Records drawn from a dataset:
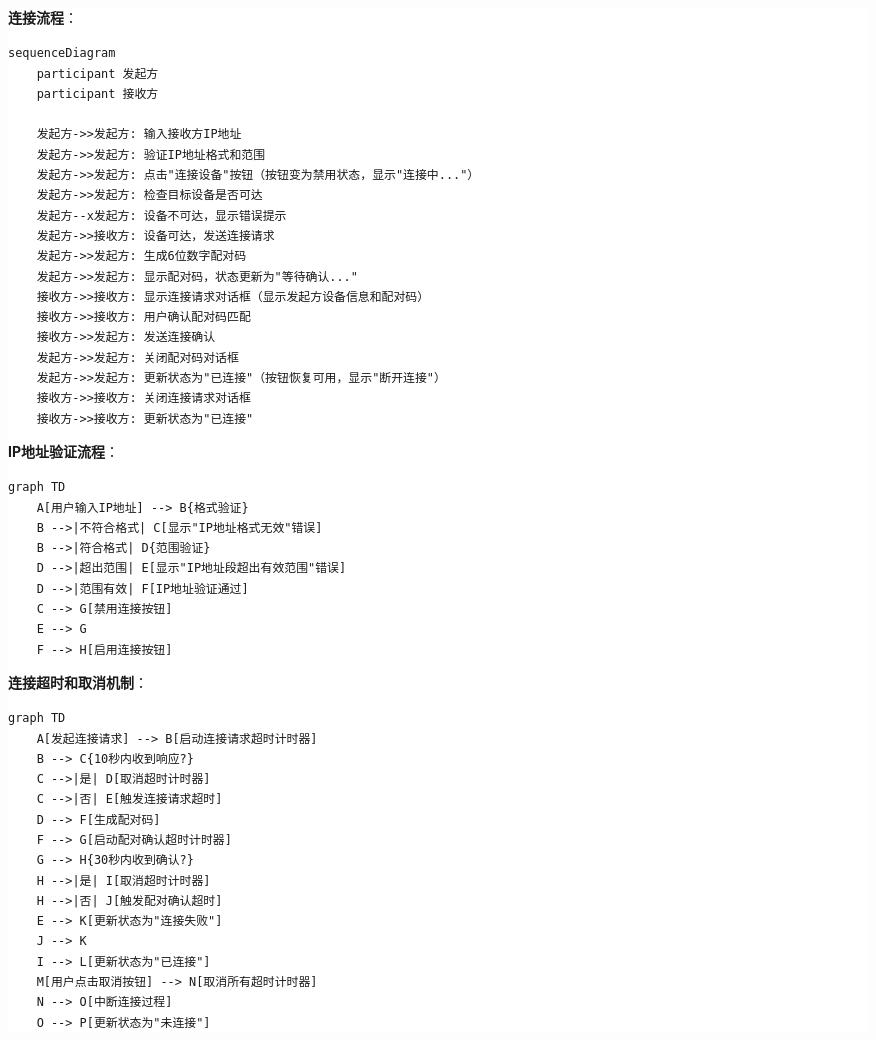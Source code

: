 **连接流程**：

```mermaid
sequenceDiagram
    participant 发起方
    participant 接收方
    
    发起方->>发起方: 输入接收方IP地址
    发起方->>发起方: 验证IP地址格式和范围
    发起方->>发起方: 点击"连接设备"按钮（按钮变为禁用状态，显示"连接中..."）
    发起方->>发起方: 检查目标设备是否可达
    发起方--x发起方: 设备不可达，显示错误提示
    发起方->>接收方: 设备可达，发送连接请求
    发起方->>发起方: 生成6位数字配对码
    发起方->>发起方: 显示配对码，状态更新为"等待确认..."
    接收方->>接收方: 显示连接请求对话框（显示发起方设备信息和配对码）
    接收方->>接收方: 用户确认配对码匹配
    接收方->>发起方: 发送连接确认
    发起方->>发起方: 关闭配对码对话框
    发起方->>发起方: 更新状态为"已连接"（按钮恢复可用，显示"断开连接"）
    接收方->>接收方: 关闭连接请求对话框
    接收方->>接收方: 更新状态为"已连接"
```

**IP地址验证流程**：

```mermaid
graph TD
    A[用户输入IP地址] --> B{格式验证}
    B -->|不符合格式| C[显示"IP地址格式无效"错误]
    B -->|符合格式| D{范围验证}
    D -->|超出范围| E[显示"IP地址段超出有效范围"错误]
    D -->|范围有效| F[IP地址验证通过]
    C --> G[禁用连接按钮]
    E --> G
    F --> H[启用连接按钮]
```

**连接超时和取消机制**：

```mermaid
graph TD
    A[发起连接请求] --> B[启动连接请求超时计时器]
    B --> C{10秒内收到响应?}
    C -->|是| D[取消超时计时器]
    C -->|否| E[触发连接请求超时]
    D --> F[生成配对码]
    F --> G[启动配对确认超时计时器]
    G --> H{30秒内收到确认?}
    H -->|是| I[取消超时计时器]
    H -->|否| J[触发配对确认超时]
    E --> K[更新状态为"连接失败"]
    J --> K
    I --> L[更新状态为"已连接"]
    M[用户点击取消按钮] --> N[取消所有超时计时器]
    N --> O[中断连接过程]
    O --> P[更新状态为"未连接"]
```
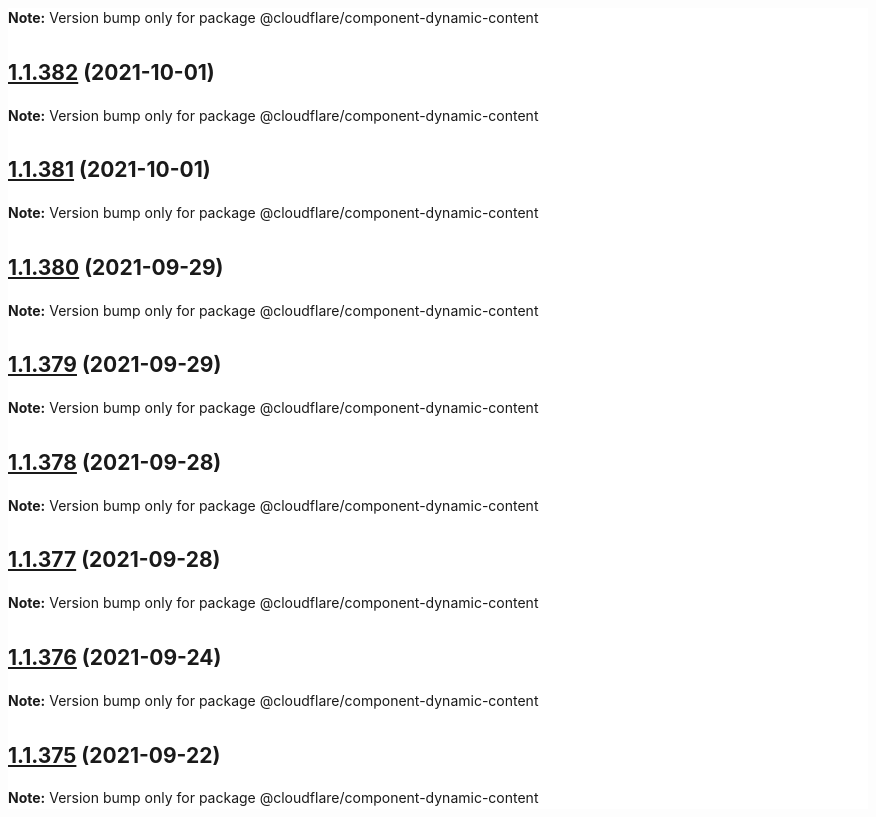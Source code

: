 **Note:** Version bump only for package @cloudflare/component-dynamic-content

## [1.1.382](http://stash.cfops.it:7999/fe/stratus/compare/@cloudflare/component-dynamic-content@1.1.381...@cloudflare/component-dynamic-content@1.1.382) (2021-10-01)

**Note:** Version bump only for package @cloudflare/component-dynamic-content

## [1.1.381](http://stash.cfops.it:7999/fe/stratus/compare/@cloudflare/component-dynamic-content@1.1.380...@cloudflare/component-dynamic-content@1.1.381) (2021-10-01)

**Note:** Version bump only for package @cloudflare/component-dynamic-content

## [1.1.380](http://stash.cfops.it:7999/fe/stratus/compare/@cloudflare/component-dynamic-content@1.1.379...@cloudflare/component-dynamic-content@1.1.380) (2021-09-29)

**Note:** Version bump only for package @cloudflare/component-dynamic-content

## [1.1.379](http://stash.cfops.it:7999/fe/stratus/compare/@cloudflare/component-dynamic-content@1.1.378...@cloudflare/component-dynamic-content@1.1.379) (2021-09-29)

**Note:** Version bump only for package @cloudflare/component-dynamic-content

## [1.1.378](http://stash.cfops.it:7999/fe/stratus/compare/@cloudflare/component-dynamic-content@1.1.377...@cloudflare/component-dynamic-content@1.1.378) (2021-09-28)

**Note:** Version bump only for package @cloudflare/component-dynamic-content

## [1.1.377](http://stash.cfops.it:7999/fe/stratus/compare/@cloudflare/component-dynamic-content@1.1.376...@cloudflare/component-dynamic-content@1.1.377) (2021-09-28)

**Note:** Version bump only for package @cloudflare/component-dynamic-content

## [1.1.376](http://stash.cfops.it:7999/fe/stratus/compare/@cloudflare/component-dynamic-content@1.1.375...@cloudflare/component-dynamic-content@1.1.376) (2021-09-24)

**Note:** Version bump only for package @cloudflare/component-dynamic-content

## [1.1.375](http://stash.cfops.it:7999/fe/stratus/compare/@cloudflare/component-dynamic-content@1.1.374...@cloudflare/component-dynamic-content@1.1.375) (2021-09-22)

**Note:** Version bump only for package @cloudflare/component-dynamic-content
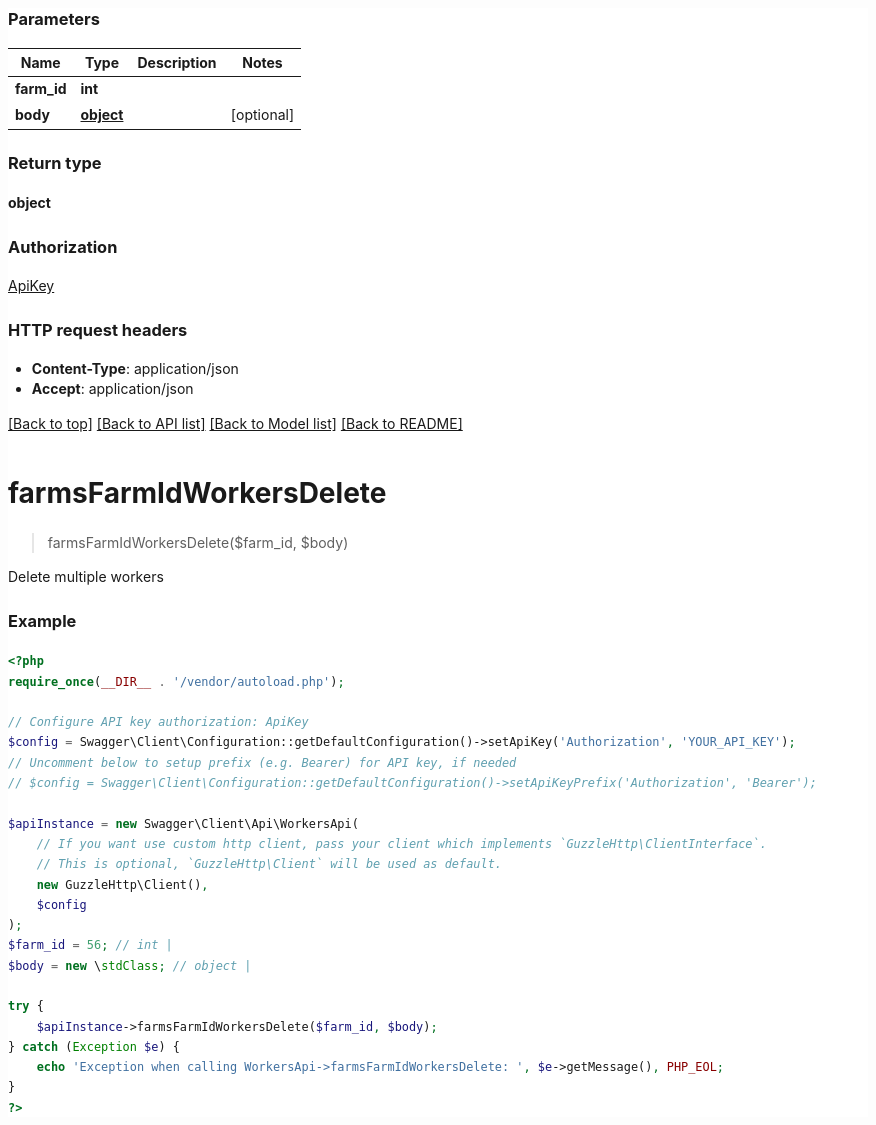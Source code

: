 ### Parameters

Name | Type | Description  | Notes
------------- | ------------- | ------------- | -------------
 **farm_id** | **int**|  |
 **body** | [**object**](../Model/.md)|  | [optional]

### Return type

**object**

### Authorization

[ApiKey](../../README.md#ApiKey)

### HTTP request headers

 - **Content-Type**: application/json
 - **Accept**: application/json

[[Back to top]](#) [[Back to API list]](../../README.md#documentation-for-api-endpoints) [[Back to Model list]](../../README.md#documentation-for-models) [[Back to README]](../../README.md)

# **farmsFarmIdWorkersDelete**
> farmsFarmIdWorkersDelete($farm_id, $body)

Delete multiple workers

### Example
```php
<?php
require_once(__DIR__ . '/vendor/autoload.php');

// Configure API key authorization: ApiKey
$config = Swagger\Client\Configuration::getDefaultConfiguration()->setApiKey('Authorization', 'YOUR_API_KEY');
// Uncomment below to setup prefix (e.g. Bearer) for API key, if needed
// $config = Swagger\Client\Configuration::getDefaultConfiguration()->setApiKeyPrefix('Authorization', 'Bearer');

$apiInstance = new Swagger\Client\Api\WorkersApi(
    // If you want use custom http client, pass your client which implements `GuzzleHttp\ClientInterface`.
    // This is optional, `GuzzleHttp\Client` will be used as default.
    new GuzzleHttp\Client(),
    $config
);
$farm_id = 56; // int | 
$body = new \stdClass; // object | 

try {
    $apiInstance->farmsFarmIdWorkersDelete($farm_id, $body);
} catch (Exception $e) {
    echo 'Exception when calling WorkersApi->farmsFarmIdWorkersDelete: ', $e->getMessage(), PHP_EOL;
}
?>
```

> _Problem_: Wherever the string "Model" appears in a line of the records above, copy that line.

> _Solved problem_:
 **body** | [**object**](../Model/.md)|  | [optional]
[[Back to top]](#) [[Back to API list]](../../README.md#documentation-for-api-endpoints) [[Back to Model list]](../../README.md#documentation-for-models) [[Back to README]](../../README.md)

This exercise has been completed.